%%
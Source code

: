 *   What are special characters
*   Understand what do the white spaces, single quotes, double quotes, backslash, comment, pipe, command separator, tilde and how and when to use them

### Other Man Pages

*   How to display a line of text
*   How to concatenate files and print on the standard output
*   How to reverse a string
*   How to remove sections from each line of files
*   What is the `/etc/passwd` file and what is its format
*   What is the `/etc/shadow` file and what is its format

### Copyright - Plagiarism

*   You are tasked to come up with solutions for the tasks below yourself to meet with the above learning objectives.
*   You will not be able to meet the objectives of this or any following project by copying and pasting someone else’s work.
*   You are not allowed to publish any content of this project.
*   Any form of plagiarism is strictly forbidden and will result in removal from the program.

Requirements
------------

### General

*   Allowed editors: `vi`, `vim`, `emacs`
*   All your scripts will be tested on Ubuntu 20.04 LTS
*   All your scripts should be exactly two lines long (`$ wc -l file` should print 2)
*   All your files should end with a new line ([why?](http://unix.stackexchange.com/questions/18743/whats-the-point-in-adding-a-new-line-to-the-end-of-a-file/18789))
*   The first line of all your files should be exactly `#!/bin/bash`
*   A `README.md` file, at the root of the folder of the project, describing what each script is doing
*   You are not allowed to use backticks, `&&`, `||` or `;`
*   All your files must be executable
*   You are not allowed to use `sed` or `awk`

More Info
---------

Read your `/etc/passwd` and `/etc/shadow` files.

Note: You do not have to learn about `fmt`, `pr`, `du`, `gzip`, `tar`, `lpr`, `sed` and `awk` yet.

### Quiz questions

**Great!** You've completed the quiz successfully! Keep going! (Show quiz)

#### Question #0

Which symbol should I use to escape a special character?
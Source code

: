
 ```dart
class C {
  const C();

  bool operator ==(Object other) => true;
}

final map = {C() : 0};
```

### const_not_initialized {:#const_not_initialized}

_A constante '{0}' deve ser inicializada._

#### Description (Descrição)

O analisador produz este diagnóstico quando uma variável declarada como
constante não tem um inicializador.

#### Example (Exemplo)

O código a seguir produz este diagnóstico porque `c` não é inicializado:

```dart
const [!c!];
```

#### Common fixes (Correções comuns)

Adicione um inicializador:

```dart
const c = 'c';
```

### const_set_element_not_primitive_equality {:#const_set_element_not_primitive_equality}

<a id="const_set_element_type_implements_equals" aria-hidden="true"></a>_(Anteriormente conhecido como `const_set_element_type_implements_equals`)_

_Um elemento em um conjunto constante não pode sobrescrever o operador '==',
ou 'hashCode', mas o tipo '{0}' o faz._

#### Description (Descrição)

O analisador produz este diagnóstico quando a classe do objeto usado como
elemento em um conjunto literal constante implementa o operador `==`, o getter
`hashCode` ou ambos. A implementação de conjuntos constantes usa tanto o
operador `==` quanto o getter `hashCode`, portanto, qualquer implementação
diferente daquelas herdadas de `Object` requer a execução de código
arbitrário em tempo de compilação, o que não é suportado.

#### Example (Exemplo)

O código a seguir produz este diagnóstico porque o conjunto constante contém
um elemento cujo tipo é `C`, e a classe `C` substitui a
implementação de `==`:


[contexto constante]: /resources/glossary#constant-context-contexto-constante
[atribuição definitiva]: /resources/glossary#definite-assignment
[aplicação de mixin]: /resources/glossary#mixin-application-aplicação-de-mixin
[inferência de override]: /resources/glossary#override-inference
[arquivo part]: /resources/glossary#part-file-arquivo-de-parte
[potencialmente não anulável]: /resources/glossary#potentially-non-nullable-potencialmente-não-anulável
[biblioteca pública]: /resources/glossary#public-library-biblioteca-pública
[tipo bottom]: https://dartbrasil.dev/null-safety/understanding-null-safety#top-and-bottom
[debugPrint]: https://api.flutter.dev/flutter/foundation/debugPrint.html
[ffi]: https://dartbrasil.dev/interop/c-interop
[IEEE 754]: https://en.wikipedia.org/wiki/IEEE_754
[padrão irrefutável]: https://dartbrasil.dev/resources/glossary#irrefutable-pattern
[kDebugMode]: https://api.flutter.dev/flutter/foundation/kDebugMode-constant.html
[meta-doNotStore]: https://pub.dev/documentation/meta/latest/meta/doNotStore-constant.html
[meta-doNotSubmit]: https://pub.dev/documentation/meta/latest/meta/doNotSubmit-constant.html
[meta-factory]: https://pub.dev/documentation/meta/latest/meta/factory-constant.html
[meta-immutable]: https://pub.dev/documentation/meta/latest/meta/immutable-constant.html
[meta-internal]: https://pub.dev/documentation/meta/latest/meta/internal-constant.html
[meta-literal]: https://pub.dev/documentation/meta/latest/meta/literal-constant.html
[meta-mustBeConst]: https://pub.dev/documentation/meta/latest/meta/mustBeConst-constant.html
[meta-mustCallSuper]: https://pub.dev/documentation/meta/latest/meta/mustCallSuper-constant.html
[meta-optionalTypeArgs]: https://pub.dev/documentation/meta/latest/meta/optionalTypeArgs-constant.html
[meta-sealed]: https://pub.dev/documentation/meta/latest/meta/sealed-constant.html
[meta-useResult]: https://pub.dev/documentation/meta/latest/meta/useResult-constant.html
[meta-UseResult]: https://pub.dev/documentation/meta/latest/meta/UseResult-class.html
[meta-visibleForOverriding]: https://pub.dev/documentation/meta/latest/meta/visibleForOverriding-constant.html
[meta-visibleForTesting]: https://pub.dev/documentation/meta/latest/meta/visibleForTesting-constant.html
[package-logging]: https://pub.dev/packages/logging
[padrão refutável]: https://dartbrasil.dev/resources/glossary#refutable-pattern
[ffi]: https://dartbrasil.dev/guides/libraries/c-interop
%%
## WHAT IS EXPECTED
Where the string "exactly" occurs in the data, return the whole line.

## EXERCISE RESULT
*   All your scripts should be exactly two lines long (`$ wc -l file` should print 2)
*   The first line of all your files should be exactly `#!/bin/bash`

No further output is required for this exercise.